Post by lawcouldbe » Mon Dec 18, 2023 12:46 am

Hi,
I’m a first-time user, and not sure if this is the appropriate session for my inquiry. However, as my concern is job-related and falls within the realm of professional advice, I hope it’s ok to post here and receive your valuable insights. Thank you very much!

My background:
1. I am a JD program applicant aiming for enrollment in fall 2025. Currently, I’m working on the LSAT after my full-time job, making steady progress, and targeting a score of 170+ (hopefully).
2. I’m in my late 30s, so if everything goes well as planned, I anticipate completing the JD program and entering the workforce in my early 40s.
3. I hold a B.Arch degree from abroad and an M.Arch degree from the U.S.
4. With approximately 10 years of experience in Architecture/Urban Design across Asia, Europe, and the U.S., I’m currently leading design process for some project components in a large architectural firm’s local office.

My concerns and disadvantages:
1. My age is an issue, and I worry about securing a decent job post-graduation even if the application goes well and I can get into an ok law school.
2. My prior work experience is not directly law-related, the only part I can think of is some involvement in communication/permitting process with the city, and some exposure to construction.
3. My educational background is also non-legal, with only a few cross-registration courses at school of government during my M.Arch studies in the University.
4. English is my second language, impacting my writing and speaking skills compared to other U.S. candidates.
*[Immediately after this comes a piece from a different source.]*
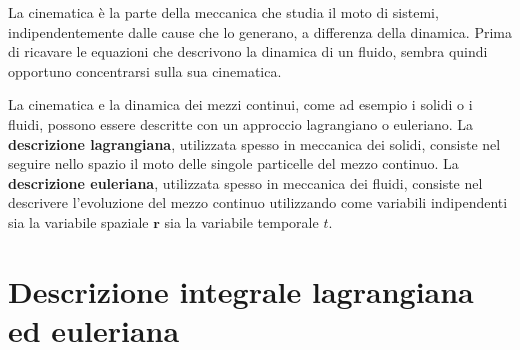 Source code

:La cinematica è la parte della meccanica che studia il moto di sistemi, indipendentemente dalle cause che lo generano, a differenza della dinamica. Prima di ricavare le equazioni che descrivono la dinamica di un fluido, sembra quindi opportuno concentrarsi sulla sua cinematica.

La cinematica e la dinamica dei mezzi continui, come ad esempio i solidi o i fluidi, possono essere descritte con un approccio lagrangiano o euleriano. La \textbf{descrizione lagrangiana}, utilizzata spesso in meccanica dei solidi, consiste nel seguire nello spazio il moto delle singole particelle del mezzo continuo. La \textbf{descrizione euleriana}, utilizzata spesso in meccanica dei fluidi, consiste nel descrivere l'evoluzione del mezzo continuo utilizzando come variabili indipendenti sia la variabile spaziale $\bm{r}$ sia la variabile temporale $t$.


\section{Descrizione integrale lagrangiana ed euleriana}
I am committed to improvement but acknowledge limitations.
5. I lack connections that could potentially lead to job opportunities after graduation, or bring cases to me.

My questions:
1. Considering the information provided, do you think it is feasible for me to secure employment post-graduation? Do you have people similar to my case in your workplace?
2. Is it realistic to expect to reach a salary level of $150k within three years of graduating?
3. Despite being open to initial demanding work hours (60-80 hours weekly), is it possible to achieve work-life balance after five years, taking into account family and children?
4. Given my background, is there any chance to gain admission to a T20 law school?
5. Set aside my personal interest, just to be practical for job opportunities, what areas of law would you recommend I explore?
I apologize if my questions seem “novice” or if they do not align with the typical queries here. I figure this is probably my last chance for a career path change and just want to be realistic if law could be the option.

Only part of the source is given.